**THE PROBLEM**. Scan the listing that follows and report how many lines contain "chapter". Write the number alone.

**EXTRACTED RECORDS**.
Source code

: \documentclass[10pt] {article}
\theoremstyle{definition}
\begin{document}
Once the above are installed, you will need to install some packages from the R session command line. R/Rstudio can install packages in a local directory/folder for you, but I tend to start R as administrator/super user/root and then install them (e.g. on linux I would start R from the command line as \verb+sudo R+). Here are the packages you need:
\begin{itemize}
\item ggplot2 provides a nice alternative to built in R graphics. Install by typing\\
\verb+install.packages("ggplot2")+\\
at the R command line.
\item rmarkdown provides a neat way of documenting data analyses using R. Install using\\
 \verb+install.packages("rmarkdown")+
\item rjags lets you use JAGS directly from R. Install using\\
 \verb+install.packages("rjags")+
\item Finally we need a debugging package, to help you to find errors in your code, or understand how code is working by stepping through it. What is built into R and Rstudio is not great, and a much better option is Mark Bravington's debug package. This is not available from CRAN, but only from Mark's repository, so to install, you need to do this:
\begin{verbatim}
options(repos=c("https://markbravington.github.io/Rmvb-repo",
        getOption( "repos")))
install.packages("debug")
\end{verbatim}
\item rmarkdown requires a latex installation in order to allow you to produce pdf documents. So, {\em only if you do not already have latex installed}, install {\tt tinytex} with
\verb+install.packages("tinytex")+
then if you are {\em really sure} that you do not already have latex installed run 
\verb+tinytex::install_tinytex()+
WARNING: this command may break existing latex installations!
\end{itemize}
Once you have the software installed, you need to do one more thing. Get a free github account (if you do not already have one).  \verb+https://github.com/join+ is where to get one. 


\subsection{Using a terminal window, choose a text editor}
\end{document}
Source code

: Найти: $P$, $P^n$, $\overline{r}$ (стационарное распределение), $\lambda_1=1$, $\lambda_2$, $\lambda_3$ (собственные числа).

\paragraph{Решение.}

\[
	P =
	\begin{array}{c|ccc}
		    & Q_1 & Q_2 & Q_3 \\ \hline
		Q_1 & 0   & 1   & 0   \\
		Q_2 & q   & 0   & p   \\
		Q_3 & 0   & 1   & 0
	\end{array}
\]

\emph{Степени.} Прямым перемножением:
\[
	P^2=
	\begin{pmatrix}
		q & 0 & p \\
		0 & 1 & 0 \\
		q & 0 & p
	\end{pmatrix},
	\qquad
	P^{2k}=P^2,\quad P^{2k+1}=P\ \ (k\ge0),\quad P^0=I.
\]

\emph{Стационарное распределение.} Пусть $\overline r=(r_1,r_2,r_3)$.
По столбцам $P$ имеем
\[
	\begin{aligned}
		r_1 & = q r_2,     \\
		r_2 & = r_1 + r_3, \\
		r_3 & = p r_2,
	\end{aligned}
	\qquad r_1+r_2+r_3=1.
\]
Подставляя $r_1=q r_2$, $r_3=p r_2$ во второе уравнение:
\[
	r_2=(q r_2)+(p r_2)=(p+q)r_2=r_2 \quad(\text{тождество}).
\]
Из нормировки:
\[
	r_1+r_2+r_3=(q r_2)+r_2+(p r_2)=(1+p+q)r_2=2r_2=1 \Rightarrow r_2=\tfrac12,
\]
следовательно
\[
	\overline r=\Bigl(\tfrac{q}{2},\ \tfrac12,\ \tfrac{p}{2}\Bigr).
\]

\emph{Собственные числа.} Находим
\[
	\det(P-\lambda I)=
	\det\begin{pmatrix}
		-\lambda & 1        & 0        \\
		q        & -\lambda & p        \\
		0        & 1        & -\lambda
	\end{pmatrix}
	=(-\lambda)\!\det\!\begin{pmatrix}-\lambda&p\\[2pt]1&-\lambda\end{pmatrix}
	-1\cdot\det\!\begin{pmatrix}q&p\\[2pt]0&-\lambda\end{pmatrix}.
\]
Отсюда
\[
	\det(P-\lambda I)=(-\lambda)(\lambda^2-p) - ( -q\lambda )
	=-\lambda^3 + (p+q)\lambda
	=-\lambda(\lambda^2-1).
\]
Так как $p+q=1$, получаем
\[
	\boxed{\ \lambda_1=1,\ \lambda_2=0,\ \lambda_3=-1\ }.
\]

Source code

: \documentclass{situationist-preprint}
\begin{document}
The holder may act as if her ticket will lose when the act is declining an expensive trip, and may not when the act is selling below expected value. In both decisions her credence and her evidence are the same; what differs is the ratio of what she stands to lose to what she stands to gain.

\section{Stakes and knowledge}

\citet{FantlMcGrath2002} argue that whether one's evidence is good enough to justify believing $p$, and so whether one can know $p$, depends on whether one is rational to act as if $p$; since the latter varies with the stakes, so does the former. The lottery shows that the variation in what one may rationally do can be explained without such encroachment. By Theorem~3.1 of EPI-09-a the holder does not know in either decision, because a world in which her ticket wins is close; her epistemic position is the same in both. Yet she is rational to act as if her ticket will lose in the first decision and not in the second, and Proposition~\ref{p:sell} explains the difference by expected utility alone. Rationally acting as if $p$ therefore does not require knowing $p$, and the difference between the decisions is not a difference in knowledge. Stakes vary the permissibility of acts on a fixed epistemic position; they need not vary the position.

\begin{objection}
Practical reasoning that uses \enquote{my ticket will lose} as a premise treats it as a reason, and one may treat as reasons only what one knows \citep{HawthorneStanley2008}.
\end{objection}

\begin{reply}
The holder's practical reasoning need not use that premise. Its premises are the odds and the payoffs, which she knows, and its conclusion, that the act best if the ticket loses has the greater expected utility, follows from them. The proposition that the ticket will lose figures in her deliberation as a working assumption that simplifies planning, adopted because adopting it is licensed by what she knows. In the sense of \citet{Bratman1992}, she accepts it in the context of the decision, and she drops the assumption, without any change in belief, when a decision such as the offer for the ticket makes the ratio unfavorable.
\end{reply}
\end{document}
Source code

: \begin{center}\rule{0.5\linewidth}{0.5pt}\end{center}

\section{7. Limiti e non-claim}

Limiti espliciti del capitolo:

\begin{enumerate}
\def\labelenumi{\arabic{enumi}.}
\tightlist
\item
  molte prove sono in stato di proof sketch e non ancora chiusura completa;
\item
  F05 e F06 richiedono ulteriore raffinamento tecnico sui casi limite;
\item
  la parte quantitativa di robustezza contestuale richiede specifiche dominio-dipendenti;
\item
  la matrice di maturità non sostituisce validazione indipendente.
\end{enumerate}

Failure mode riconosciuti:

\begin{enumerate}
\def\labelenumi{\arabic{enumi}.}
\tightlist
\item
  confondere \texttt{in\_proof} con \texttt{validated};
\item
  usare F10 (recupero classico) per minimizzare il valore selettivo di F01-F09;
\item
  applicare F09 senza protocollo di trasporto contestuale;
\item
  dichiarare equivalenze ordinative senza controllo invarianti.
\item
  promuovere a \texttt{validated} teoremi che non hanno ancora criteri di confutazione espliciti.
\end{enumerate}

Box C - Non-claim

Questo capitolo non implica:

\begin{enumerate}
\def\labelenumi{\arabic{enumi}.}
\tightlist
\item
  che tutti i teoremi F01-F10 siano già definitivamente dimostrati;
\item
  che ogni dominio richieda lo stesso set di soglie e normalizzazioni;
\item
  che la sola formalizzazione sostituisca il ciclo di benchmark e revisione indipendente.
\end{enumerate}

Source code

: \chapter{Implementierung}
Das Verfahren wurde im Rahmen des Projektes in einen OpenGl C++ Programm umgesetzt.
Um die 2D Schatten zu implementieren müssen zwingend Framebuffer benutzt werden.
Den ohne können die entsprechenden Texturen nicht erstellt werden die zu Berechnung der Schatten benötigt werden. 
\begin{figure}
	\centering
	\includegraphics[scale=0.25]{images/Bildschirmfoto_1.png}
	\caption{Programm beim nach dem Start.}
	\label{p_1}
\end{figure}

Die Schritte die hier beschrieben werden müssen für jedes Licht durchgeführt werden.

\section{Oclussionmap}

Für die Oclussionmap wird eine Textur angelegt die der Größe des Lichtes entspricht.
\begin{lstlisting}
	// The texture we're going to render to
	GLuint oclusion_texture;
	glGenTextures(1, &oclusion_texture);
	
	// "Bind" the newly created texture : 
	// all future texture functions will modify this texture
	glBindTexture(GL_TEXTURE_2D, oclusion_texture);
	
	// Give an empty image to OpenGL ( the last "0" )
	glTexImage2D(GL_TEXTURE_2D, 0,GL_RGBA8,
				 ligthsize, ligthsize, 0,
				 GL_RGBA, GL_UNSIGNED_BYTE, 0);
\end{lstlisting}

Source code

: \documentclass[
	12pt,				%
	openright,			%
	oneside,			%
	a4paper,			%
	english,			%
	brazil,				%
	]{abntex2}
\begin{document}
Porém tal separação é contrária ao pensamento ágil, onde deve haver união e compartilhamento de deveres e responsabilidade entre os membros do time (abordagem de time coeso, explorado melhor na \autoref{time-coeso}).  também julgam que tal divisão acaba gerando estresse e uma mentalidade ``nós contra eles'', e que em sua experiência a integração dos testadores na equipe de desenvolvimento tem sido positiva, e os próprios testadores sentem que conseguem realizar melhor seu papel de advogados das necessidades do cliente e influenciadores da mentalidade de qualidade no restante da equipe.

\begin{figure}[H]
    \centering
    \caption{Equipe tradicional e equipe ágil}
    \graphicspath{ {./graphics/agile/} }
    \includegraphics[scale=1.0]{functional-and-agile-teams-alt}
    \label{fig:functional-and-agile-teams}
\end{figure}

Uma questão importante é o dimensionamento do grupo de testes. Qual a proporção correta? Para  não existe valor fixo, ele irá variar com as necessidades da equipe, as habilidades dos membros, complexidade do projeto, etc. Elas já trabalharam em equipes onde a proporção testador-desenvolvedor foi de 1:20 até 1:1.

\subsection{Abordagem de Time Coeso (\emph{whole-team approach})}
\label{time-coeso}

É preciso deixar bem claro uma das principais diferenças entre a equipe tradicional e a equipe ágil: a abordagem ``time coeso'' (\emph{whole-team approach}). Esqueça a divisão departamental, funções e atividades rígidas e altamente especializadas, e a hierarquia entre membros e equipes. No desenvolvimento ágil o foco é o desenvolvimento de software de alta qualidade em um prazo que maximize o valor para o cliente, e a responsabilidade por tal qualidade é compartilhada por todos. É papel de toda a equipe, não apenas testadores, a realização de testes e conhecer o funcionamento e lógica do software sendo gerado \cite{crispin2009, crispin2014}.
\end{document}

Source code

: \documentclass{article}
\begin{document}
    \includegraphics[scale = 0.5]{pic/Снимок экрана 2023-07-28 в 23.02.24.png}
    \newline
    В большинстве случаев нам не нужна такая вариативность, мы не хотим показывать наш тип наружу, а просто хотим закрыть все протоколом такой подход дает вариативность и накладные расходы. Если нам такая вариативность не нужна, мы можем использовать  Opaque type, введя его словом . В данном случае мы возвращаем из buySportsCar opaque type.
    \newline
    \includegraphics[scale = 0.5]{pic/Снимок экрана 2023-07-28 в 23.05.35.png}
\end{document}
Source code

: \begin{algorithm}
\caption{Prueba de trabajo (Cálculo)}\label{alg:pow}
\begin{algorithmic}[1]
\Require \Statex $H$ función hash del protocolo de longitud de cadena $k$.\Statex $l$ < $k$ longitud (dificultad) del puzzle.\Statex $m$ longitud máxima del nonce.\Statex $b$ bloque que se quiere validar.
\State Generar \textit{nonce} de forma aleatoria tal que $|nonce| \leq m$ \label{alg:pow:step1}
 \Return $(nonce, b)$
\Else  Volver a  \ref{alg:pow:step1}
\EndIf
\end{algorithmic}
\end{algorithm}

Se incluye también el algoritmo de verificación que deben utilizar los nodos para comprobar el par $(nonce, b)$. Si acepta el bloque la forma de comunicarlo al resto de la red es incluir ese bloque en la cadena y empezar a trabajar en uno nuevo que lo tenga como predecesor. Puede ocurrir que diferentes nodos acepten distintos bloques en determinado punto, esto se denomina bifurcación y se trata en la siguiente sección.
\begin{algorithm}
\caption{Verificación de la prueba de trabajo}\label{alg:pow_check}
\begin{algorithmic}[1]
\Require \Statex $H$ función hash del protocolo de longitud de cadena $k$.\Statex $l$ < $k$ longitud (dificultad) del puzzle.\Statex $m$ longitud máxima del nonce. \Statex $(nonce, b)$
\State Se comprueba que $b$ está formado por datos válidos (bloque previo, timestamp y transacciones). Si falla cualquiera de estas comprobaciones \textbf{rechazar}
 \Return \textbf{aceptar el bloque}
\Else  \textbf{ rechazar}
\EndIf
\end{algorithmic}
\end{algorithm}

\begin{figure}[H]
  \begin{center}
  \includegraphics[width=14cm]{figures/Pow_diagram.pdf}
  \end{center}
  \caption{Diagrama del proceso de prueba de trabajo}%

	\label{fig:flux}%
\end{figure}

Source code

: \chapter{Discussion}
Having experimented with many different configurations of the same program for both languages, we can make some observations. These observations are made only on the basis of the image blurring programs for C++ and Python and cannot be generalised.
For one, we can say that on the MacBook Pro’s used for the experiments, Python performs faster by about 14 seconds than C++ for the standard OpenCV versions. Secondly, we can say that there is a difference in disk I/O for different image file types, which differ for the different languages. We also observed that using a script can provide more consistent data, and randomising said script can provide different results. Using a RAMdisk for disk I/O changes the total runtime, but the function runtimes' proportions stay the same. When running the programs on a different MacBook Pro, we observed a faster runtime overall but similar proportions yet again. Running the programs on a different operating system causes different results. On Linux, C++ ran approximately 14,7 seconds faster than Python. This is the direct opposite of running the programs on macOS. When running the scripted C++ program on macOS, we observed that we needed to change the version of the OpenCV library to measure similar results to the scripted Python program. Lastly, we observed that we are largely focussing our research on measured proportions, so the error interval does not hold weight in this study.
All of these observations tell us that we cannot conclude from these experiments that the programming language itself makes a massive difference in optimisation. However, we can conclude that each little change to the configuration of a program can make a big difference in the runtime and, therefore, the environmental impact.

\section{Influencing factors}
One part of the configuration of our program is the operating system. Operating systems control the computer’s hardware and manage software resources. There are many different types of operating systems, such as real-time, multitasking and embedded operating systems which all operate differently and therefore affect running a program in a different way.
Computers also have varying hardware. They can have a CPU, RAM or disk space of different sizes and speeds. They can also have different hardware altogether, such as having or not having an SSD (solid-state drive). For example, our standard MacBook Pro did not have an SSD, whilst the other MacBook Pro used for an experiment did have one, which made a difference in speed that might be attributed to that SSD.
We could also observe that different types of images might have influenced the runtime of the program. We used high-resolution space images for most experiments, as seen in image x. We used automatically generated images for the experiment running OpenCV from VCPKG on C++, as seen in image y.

**FINISHED EXERCISE**. 2